Extracted records Start Marker

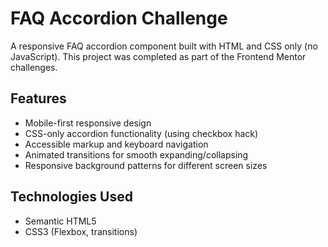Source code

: # FAQ Accordion Challenge

A responsive FAQ accordion component built with HTML and CSS only (no JavaScript). This project was completed as part of the Frontend Mentor challenges.

## Features

- Mobile-first responsive design
- CSS-only accordion functionality (using checkbox hack)
- Accessible markup and keyboard navigation
- Animated transitions for smooth expanding/collapsing
- Responsive background patterns for different screen sizes

## Technologies Used

- Semantic HTML5
- CSS3 (Flexbox, transitions)
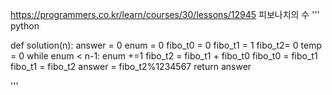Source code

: https://programmers.co.kr/learn/courses/30/lessons/12945
피보나치의 수
'''
python


def solution(n):
    answer = 0
    enum = 0
    fibo_t0 = 0
    fibo_t1 = 1
    fibo_t2= 0
    temp = 0
    while enum < n-1:
        enum +=1
        fibo_t2 = fibo_t1 + fibo_t0
        fibo_t0 = fibo_t1
        fibo_t1 = fibo_t2
    answer = fibo_t2%1234567
    return answer

    
    
    
  '''
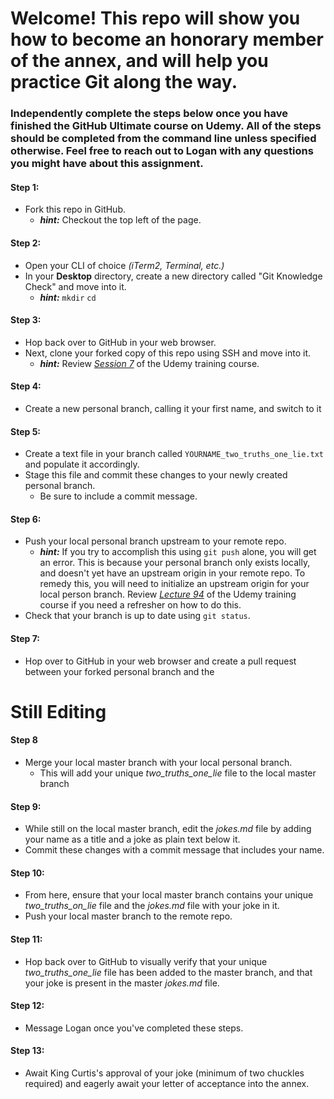 # Welcome! This repo will show you how to become an honorary member of the annex, and will help you practice Git along the way.
### Independently complete the steps below once you have finished the GitHub Ultimate course on Udemy. All of the steps should be completed from the command line unless specified otherwise. Feel free to reach out to Logan with any questions you might have about this assignment.

#### Step 1:
  * Fork this repo in GitHub.
    * _***hint:***_ Checkout the top left of the page.

#### Step 2:
  * Open your CLI of choice _(iTerm2, Terminal, etc.)_
  * In your **Desktop** directory, create a new directory called "Git Knowledge Check" and move into it.
      * _**hint:**_ `mkdir` `cd`
      
#### Step 3:
  * Hop back over to GitHub in your web browser.
  * Next, clone your forked copy of this repo using SSH and move into it.
    * _**hint:**_ Review _[Session 7](https://das42.udemy.com/github-ultimate/learn/lecture/4731854#content)_ of the Udemy training course.

#### Step 4:
  * Create a new personal branch, calling it your first name, and switch to it
  
#### Step 5:
  * Create a text file in your branch called `YOURNAME_two_truths_one_lie.txt` and populate it accordingly.
  * Stage this file and commit these changes to your newly created personal branch.
    * Be sure to include a commit message.

#### Step 6:
  * Push your local personal branch upstream to your remote repo.
    * _**hint:**_ If you try to accomplish this using `git push` alone, you will get an error. This is because your personal branch only exists locally, and doesn't yet have an upstream origin in your remote repo. To remedy this, you will need to initialize an upstream origin for your local person branch. Review _[Lecture 94](https://das42.udemy.com/github-ultimate/learn/lecture/4732118#overview)_ of the Udemy training course if you need a refresher on how to do this.
  * Check that your branch is up to date using `git status`.

#### Step 7:
  * Hop over to GitHub in your web browser and create a pull request between your forked personal branch and the 

# Still Editing


#### Step 8
  * Merge your local master branch with your local personal branch.
    * This will add your unique _two_truths_one_lie_ file to the local master branch

#### Step 9:
  * While still on the local master branch, edit the _jokes.md_ file by adding your name as a title and a joke as plain text below it.
  * Commit these changes with a commit message that includes your name.
  
#### Step 10:
  * From here, ensure that your local master branch contains your unique _two_truths_on_lie_ file and the _jokes.md_ file with your joke in it.
  * Push your local master branch to the remote repo.

#### Step 11:
  * Hop back over to GitHub to visually verify that your unique _two_truths_one_lie_ file has been added to the master branch, and that your joke is present in the master _jokes.md_ file. 

#### Step 12:
  * Message Logan once you've completed these steps.

#### Step 13:
  * Await King Curtis's approval of your joke (minimum of two chuckles required) and eagerly await your letter of acceptance into the annex.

Extracted records End Marker

What the task asks: Copy out every line from the data above in which the word "upstream" occurs.

Reply:
  * Push your local personal branch upstream to your remote repo.
    * _**hint:**_ If you try to accomplish this using `git push` alone, you will get an error. This is because your personal branch only exists locally, and doesn't yet have an upstream origin in your remote repo. To remedy this, you will need to initialize an upstream origin for your local person branch. Review _[Lecture 94](https://das42.udemy.com/github-ultimate/learn/lecture/4732118#overview)_ of the Udemy training course if you need a refresher on how to do this.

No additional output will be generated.